* Your goal:
Retype all the entries word for word, but omit the pictures.

* Dataset records:

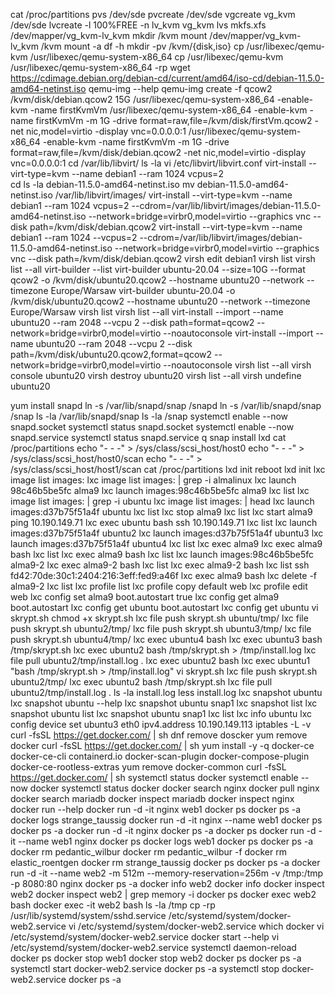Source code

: cat /proc/partitions
pvs /dev/sde
pvcreate /dev/sde
vgcreate vg_kvm /dev/sde
lvcreate -l 100%FREE -n lv_kvm vg_kvm
lvs
mkfs.xfs /dev/mapper/vg_kvm-lv_kvm
mkdir /kvm
mount /dev/mapper/vg_kvm-lv_kvm /kvm
mount -a
df -h
mkdir -pv /kvm/{disk,iso}
cp /usr/libexec/qemu-kvm /usr/libexec/qemu-system-x86_64
cp /usr/libexec/qemu-kvm /usr/libexec/qemu-system-x86_64 -rp
wget https://cdimage.debian.org/debian-cd/current/amd64/iso-cd/debian-11.5.0-amd64-netinst.iso
qemu-img --help
qemu-img create -f qcow2 /kvm/disk/debian.qcow2 15G
/usr/libexec/qemu-system-x86_64 -enable-kvm -name firstKvmVm
/usr/libexec/qemu-system-x86_64 -enable-kvm -name firstKvmVm -m 1G -drive format=raw,file=/kvm/disk/firstVm.qcow2 -net nic,model=virtio -display vnc=0.0.0.0:1
/usr/libexec/qemu-system-x86_64 -enable-kvm -name firstKvmVm -m 1G -drive format=raw,file=/kvm/disk/debian.qcow2 -net nic,model=virtio -display vnc=0.0.0.0:1
cd /var/lib/libvirt/
ls -la
vi /etc/libvirt/libvirt.conf
virt-install --virt-type=kvm --name debian1 --ram 1024 vcpus=2 \
cd
ls -la debian-11.5.0-amd64-netinst.iso
mv debian-11.5.0-amd64-netinst.iso /var/lib/libvirt/images/
virt-install --virt-type=kvm --name debian1 --ram 1024 vcpus=2 --cdrom=/var/lib/libvirt/images/debian-11.5.0-amd64-netinst.iso --network=bridge=virbr0,model=virtio --graphics vnc --disk path=/kvm/disk/debian.qcow2
virt-install --virt-type=kvm --name debian1 --ram 1024 --vcpus=2 --cdrom=/var/lib/libvirt/images/debian-11.5.0-amd64-netinst.iso --network=bridge=virbr0,model=virtio --graphics vnc --disk path=/kvm/disk/debian.qcow2
virsh edit debian1
virsh list
virsh list --all
virt-builder --list
virt-builder ubuntu-20.04 --size=10G --format qcow2 -o /kvm/disk/ubuntu20.qcow2 --hostname ubuntu20 --network --timezone Europe/Warsaw
virt-builder ubuntu-20.04 -o /kvm/disk/ubuntu20.qcow2 --hostname ubuntu20 --network --timezone Europe/Warsaw
virsh list
virsh list --all
virt-install --import --name ubuntu20 --ram 2048 --vcpu 2 --disk path=format=qcow2 --network=bridge=virbr0,model=virtio --noautoconsole
virt-install --import --name ubuntu20 --ram 2048 --vcpu 2 --disk path=/kvm/disk/ubuntu20.qcow2,format=qcow2 --network=bridge=virbr0,model=virtio --noautoconsole
virsh list --all
virsh console ubuntu20
virsh destroy ubuntu20
virsh list --all
virsh undefine ubuntu20


yum install snapd
ln -s /var/lib/snapd/snap /snapd
ln -s /var/lib/snapd/snap /snap
ls -la /var/lib/snapd/snap
ls -la /snap
systemctl enable --now snapd.socket
systemctl status snapd.socket
systemctl enable --now snapd.service
systemctl status snapd.service
q
snap install lxd
cat /proc/partitions
echo "- - -" > /sys/class/scsi_host/host0
echo "- - -" > /sys/class/scsi_host/host0/scan
echo "- - -" > /sys/class/scsi_host/host1/scan
cat /proc/partitions
lxd init
reboot
lxd init
lxc image list images:
lxc image list images: | grep -i almalinux
lxc launch 98c46b5be5fc alma9
lxc launch images:98c46b5be5fc alma9
lxc list
lxc image list images: | grep -i ubuntu
lxc image list images: | head
lxc launch images:d37b75f51a4f ubuntu
lxc list
lxc stop alma9
lxc list
lxc start alma9
ping 10.190.149.71
lxc exec ubuntu bash
ssh 10.190.149.71
lxc list
lxc launch images:d37b75f51a4f ubuntu2
lxc launch images:d37b75f51a4f ubuntu3
lxc launch images:d37b75f51a4f ubuntu4
lxc list
lxc exec alma9
lxc exec alma9 bash
lxc list
lxc exec alma9 bash
lxc list
lxc launch images:98c46b5be5fc alma9-2
lxc exec alma9-2 bash
lxc list
lxc exec alma9-2 bash
lxc list
ssh fd42:70de:30c1:2404:216:3eff:fed9:a46f
lxc exec alma9 bash
lxc delete -f alma9-2
lxc list
lxc profile list
lxc profile copy default web
lxc profile edit web
lxc config set alma9 boot.autostart true
lxc config get alma9 boot.autostart
lxc config get ubuntu boot.autostart
lxc config get ubuntu
vi skrypt.sh
chmod +x skrypt.sh
lxc file push skrypt.sh ubuntu/tmp/
lxc file push skrypt.sh ubuntu2/tmp/
lxc file push skrypt.sh ubuntu3/tmp/
lxc file push skrypt.sh ubuntu4/tmp/
lxc exec ubuntu4 bash
lxc exec ubuntu3 bash /tmp/skrypt.sh
lxc exec ubuntu2 bash /tmp/skrypt.sh > /tmp/install.log
lxc file pull ubuntu2/tmp/install.log .
lxc exec ubuntu2 bash
lxc exec ubuntu1 "bash /tmp/skrypt.sh > /tmp/install.log"
vi skrypt.sh
lxc file push skrypt.sh ubuntu2/tmp/
lxc exec ubuntu2 bash /tmp/skrypt.sh
lxc file pull ubuntu2/tmp/install.log .
ls -la install.log
less install.log
lxc snapshot ubuntu
lxc snapshot ubuntu --help
lxc snapshot ubuntu snap1
lxc snapshot list
lxc snapshot ubuntu list
lxc snapshot ubuntu snap1
lxc list
lxc info ubuntu
lxc config device set ubuntu3 eth0 ipv4.address 10.190.149.113
iptables -L -v
curl -fsSL https://get.docker.com/ | sh
dnf remove doscker
yum remove docker
curl -fsSL https://get.docker.com/ | sh
yum install -y -q docker-ce docker-ce-cli containerd.io docker-scan-plugin docker-compose-plugin docker-ce-rootless-extras
yum remove docker-common
curl -fsSL https://get.docker.com/ | sh
systemctl status docker
systemctl enable --now docker
systemctl status docker
docker search nginx
docker pull nginx
docker search mariadb
docker inspect mariadb
docker inspect nginx
docker run --help
docker run -d -it nginx web1
docker ps
docker ps -a
docker logs strange_taussig
docker run -d -it nginx --name web1
docker ps
docker ps -a
docker run -d -it nginx
docker ps -a
docker ps
docker run -d -it --name web1 nginx
docker ps
docker logs web1
docker ps
docker ps -a
docker rm pedantic_wilbur
docker rm pedantic_wilbur -f
docker rm elastic_roentgen
docker rm strange_taussig
docker ps
docker ps -a
docker run -d -it --name web2 -m 512m --memory-reservation=256m -v /tmp:/tmp -p 8080:80 nginx
docker ps -a
docker info web2
docker info
docker inspect web2
docker inspect web2 | grep memory -i
docker ps
docker exec web2 bash
docker exec -it web2 bash
ls -la /tmp
cp -rp /usr/lib/systemd/system/sshd.service /etc/systemd/system/docker-web2.service
vi /etc/systemd/system/docker-web2.service
which docker
vi /etc/systemd/system/docker-web2.service
docker start --help
vi /etc/systemd/system/docker-web2.service
systemctl daemon-reload
docker ps
docker stop web1
docker stop web2
docker ps
docker ps -a
systemctl start docker-web2.service
docker ps -a
systemctl stop docker-web2.service
docker ps -a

* Reply:
Source code

: cat /proc/partitions
pvs /dev/sde
pvcreate /dev/sde
vgcreate vg_kvm /dev/sde
lvcreate -l 100%FREE -n lv_kvm vg_kvm
lvs
mkfs.xfs /dev/mapper/vg_kvm-lv_kvm
mkdir /kvm
mount /dev/mapper/vg_kvm-lv_kvm /kvm
mount -a
df -h
mkdir -pv /kvm/{disk,iso}
cp /usr/libexec/qemu-kvm /usr/libexec/qemu-system-x86_64
cp /usr/libexec/qemu-kvm /usr/libexec/qemu-system-x86_64 -rp
wget https://cdimage.debian.org/debian-cd/current/amd64/iso-cd/debian-11.5.0-amd64-netinst.iso
qemu-img --help
qemu-img create -f qcow2 /kvm/disk/debian.qcow2 15G
/usr/libexec/qemu-system-x86_64 -enable-kvm -name firstKvmVm
/usr/libexec/qemu-system-x86_64 -enable-kvm -name firstKvmVm -m 1G -drive format=raw,file=/kvm/disk/firstVm.qcow2 -net nic,model=virtio -display vnc=0.0.0.0:1
/usr/libexec/qemu-system-x86_64 -enable-kvm -name firstKvmVm -m 1G -drive format=raw,file=/kvm/disk/debian.qcow2 -net nic,model=virtio -display vnc=0.0.0.0:1
cd /var/lib/libvirt/
ls -la
vi /etc/libvirt/libvirt.conf
virt-install --virt-type=kvm --name debian1 --ram 1024 vcpus=2 \
cd
ls -la debian-11.5.0-amd64-netinst.iso
mv debian-11.5.0-amd64-netinst.iso /var/lib/libvirt/images/
virt-install --virt-type=kvm --name debian1 --ram 1024 vcpus=2 --cdrom=/var/lib/libvirt/images/debian-11.5.0-amd64-netinst.iso --network=bridge=virbr0,model=virtio --graphics vnc --disk path=/kvm/disk/debian.qcow2
virt-install --virt-type=kvm --name debian1 --ram 1024 --vcpus=2 --cdrom=/var/lib/libvirt/images/debian-11.5.0-amd64-netinst.iso --network=bridge=virbr0,model=virtio --graphics vnc --disk path=/kvm/disk/debian.qcow2
virsh edit debian1
virsh list
virsh list --all
virt-builder --list
virt-builder ubuntu-20.04 --size=10G --format qcow2 -o /kvm/disk/ubuntu20.qcow2 --hostname ubuntu20 --network --timezone Europe/Warsaw
virt-builder ubuntu-20.04 -o /kvm/disk/ubuntu20.qcow2 --hostname ubuntu20 --network --timezone Europe/Warsaw
virsh list
virsh list --all
virt-install --import --name ubuntu20 --ram 2048 --vcpu 2 --disk path=format=qcow2 --network=bridge=virbr0,model=virtio --noautoconsole
virt-install --import --name ubuntu20 --ram 2048 --vcpu 2 --disk path=/kvm/disk/ubuntu20.qcow2,format=qcow2 --network=bridge=virbr0,model=virtio --noautoconsole
virsh list --all
virsh console ubuntu20
virsh destroy ubuntu20
virsh list --all
virsh undefine ubuntu20


yum install snapd
ln -s /var/lib/snapd/snap /snapd
ln -s /var/lib/snapd/snap /snap
ls -la /var/lib/snapd/snap
ls -la /snap
systemctl enable --now snapd.socket
systemctl status snapd.socket
systemctl enable --now snapd.service
systemctl status snapd.service
q
snap install lxd
cat /proc/partitions
echo "- - -" > /sys/class/scsi_host/host0
echo "- - -" > /sys/class/scsi_host/host0/scan
echo "- - -" > /sys/class/scsi_host/host1/scan
cat /proc/partitions
lxd init
reboot
lxd init
lxc image list images:
lxc image list images: | grep -i almalinux
lxc launch 98c46b5be5fc alma9
lxc launch images:98c46b5be5fc alma9
lxc list
lxc image list images: | grep -i ubuntu
lxc image list images: | head
lxc launch images:d37b75f51a4f ubuntu
lxc list
lxc stop alma9
lxc list
lxc start alma9
ping 10.190.149.71
lxc exec ubuntu bash
ssh 10.190.149.71
lxc list
lxc launch images:d37b75f51a4f ubuntu2
lxc launch images:d37b75f51a4f ubuntu3
lxc launch images:d37b75f51a4f ubuntu4
lxc list
lxc exec alma9
lxc exec alma9 bash
lxc list
lxc exec alma9 bash
lxc list
lxc launch images:98c46b5be5fc alma9-2
lxc exec alma9-2 bash
lxc list
lxc exec alma9-2 bash
lxc list
ssh fd42:70de:30c1:2404:216:3eff:fed9:a46f
lxc exec alma9 bash
lxc delete -f alma9-2
lxc list
lxc profile list
lxc profile copy default web
lxc profile edit web
lxc config set alma9 boot.autostart true
lxc config get alma9 boot.autostart
lxc config get ubuntu boot.autostart
lxc config get ubuntu
vi skrypt.sh
chmod +x skrypt.sh
lxc file push skrypt.sh ubuntu/tmp/
lxc file push skrypt.sh ubuntu2/tmp/
lxc file push skrypt.sh ubuntu3/tmp/
lxc file push skrypt.sh ubuntu4/tmp/
lxc exec ubuntu4 bash
lxc exec ubuntu3 bash /tmp/skrypt.sh
lxc exec ubuntu2 bash /tmp/skrypt.sh > /tmp/install.log
lxc file pull ubuntu2/tmp/install.log .
lxc exec ubuntu2 bash
lxc exec ubuntu1 "bash /tmp/skrypt.sh > /tmp/install.log"
vi skrypt.sh
lxc file push skrypt.sh ubuntu2/tmp/
lxc exec ubuntu2 bash /tmp/skrypt.sh
lxc file pull ubuntu2/tmp/install.log .
ls -la install.log
less install.log
lxc snapshot ubuntu
lxc snapshot ubuntu --help
lxc snapshot ubuntu snap1
lxc snapshot list
lxc snapshot ubuntu list
lxc snapshot ubuntu snap1
lxc list
lxc info ubuntu
lxc config device set ubuntu3 eth0 ipv4.address 10.190.149.113
iptables -L -v
curl -fsSL https://get.docker.com/ | sh
dnf remove doscker
yum remove docker
curl -fsSL https://get.docker.com/ | sh
yum install -y -q docker-ce docker-ce-cli containerd.io docker-scan-plugin docker-compose-plugin docker-ce-rootless-extras
yum remove docker-common
curl -fsSL https://get.docker.com/ | sh
systemctl status docker
systemctl enable --now docker
systemctl status docker
docker search nginx
docker pull nginx
docker search mariadb
docker inspect mariadb
docker inspect nginx
docker run --help
docker run -d -it nginx web1
docker ps
docker ps -a
docker logs strange_taussig
docker run -d -it nginx --name web1
docker ps
docker ps -a
docker run -d -it nginx
docker ps -a
docker ps
docker run -d -it --name web1 nginx
docker ps
docker logs web1
docker ps
docker ps -a
docker rm pedantic_wilbur
docker rm pedantic_wilbur -f
docker rm elastic_roentgen
docker rm strange_taussig
docker ps
docker ps -a
docker run -d -it --name web2 -m 512m --memory-reservation=256m -v /tmp:/tmp -p 8080:80 nginx
docker ps -a
docker info web2
docker info
docker inspect web2
docker inspect web2 | grep memory -i
docker ps
docker exec web2 bash
docker exec -it web2 bash
ls -la /tmp
cp -rp /usr/lib/systemd/system/sshd.service /etc/systemd/system/docker-web2.service
vi /etc/systemd/system/docker-web2.service
which docker
vi /etc/systemd/system/docker-web2.service
docker start --help
vi /etc/systemd/system/docker-web2.service
systemctl daemon-reload
docker ps
docker stop web1
docker stop web2
docker ps
docker ps -a
systemctl start docker-web2.service
docker ps -a
systemctl stop docker-web2.service
docker ps -a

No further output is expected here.